How to choose the right plant-based milk for you

Getty/iStock

When it comes to plant-based milks, the options are vastly expanding. Legumes, cereals, nuts and seeds are now all being used to produce alternatives to cow’s milk.

From humble soya to innovative potato, choosing a dairy-free milk in the expanding market can feel overwhelming. So which ones should you be putting in your basket, and which will provide the nourishment that you need without dairy?

Soya milk

Soya milk is a popular choice among plant milk consumers and is made by soaking, grinding and boiling soyabeans. Soya milk is high in protein at 3.3g per 100ml, compared to 3.4g in dairy milk and contains good quantities of all nine of the essential protein building blocks called amino acids. Soya also contains beneficial isoflavones and has been found to have cholesterol-lowering properties, so it is a good choice for those with raised levels. With its creamy texture, soya milk is a palatable option for many, but should be avoided by anyone with a soya allergy.

Almond milk

Almond milk is produced by soaking and blending almonds. It is a low-energy option that is also low in protein at 0.4g per 100ml, but this does vary across brands. Almond milk is a good source of heart-healthy mono-unsaturated fatty acids, as well as vitamin E, which acts as an antioxidant in our bodies. With its mildly nutty flavour, it is a great option for use on cereals.

Oat milk

Oat milk is made in the same way as almond milk, producing a creamy and well-tolerated texture and flavour that can be used in drinks, over cereals and in baking. Oat milk is now the most popular vegan milk available. Compared to almond and rice milk, oat milk tends to have a little more protein at 1.1g/100ml and may also contribute to improved cholesterol levels. If you have coeliac disease, oat milk is one to avoid due to the potential contamination with gluten-containing cereals.

Coconut milk

Coconut milk that is created for drinking is made by boiling grated coconut in water and straining the liquid. Due to this processing method, it is generally far lower in fat than coconut milk produced for cooking, at only 0.9g of fat per 100 ml compared to 18.1g. Coconut milk for drinking is low in protein but can add flavour and sweetness to hot drinks and cereals.

Rice milk

Rice milk is a good alternative for those with nut or soya allergies (Getty/iStock)

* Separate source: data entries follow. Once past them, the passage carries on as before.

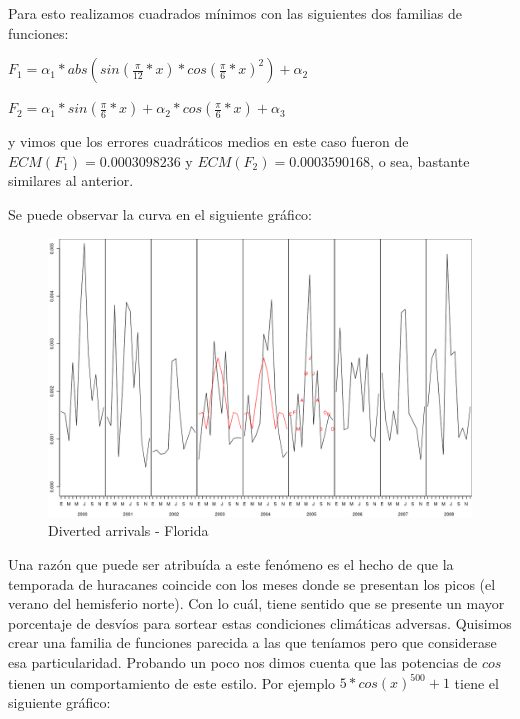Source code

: Para esto realizamos cuadrados m\'inimos con las siguientes dos familias de funciones:

$F_1 = \alpha_1 * abs(sin(\frac{\pi}{12}*x) * cos(\frac{\pi}{6}*x)^2) + \alpha_2$

$F_2 = \alpha_1 * sin(\frac{\pi}{6}*x) + \alpha_2 * cos(\frac{\pi}{6}*x) + \alpha_3$

y vimos que los errores cuadr\'aticos medios en este caso fueron de $ECM(F_1) = 0.0003098236$ y $ECM(F_2) = 0.0003590168$, o sea, bastante similares al anterior.

Se puede observar la curva en el siguiente gr\'afico:

\begin{figure}[h!]
  \begin{center}
	\includegraphics[scale=0.4]{img/plot_FL_2003-2005.png}
	\caption{Diverted arrivals - Florida}
    \label{divertedArrivalsFlorida}
  \end{center}
\end{figure}

Una raz\'on que puede ser atribu\'ida a este fen\'omeno es el hecho de que la temporada de huracanes coincide con los meses donde se presentan los picos (el verano del hemisferio norte). Con lo cu\'al, tiene sentido que se presente un mayor porcentaje de desv\'ios para sortear estas condiciones clim\'aticas adversas. Quisimos crear una familia de funciones parecida a las que ten\'iamos pero que considerase esa particularidad.
Probando un poco nos dimos cuenta que las potencias de $cos$ tienen un comportamiento de este estilo. Por ejemplo $5*cos(x)^{500} + 1$ tiene el siguiente gr\'afico:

Rice milk is made by boiling and pressing rice and straining the liquid. Rice milk has a sweeter taste with a higher carbohydrate content compared to other plant milks. It is naturally low in protein and other nutrients but can be considered a good alternative for those with nut or soya allergies.

Hemp milk

Made by blending hemp seeds with water, hemp milk is also low in protein but does provide the essential polyunsaturated fatty acids omega 3 and omega 6. Hemp milk is often used in cereals, cooking and baking.

Pea milk

Pea milk most commonly uses yellow split peas, with the protein blended with water to produce the milk. Pea milk provides a little more protein than other plant milks at around 2.4g per 100ml.

Hazelnut milk

Hazelnut milk is produced from roasted hazelnuts that are soaked and blended with water. The result is a sweet, thick and rich fluid that can be enjoyed in smoothies, over cereal and in indulgent coffees and hot chocolates.

Cashew milk

Cashew milk is another creamy milk made by soaking, blending and straining cashews. Like almond milk, it is a low-energy source of vitamin E but it is also low in protein and fibre. Cashew milk has a subtle nutty flavour and can be a good option for use in cooking, baking and to add to your coffee.

Potato milk

Potato milk: the new plant milk kid on the block (Getty/iStock)

Potato milk is the new plant milk kid on the block. It is high in fibre and great for those with allergies as it is free from lactose, milk, soy, gluten and nuts. Luckily the processing leaves the potato flavour behind resulting in a neutral, creamy milk with a subtle sweetness.

Which plant milks should we buy?

When choosing your plant milks, go for ones that are unsweetened to avoid unnecessary added sugar. It is also important to meet your calcium requirements when moving to a plant-based diet, and fortified plant milks can be a significant contributor. Fortified milks also often come with added vitamin D and B12 too.

As cow’s milk is regularly promoted for protein, plant-milks (except for soya), are often condemned for their lower protein content. Milk is not a significant contributor to protein in a healthy, balanced diet, however. This means that although additional sources of plant-based protein can be useful for plant-based athletes or those who are unwell, the general population do not need to rely on milk alternatives, due to the abundance of protein in foods such as tofu, beans, pulses and peas.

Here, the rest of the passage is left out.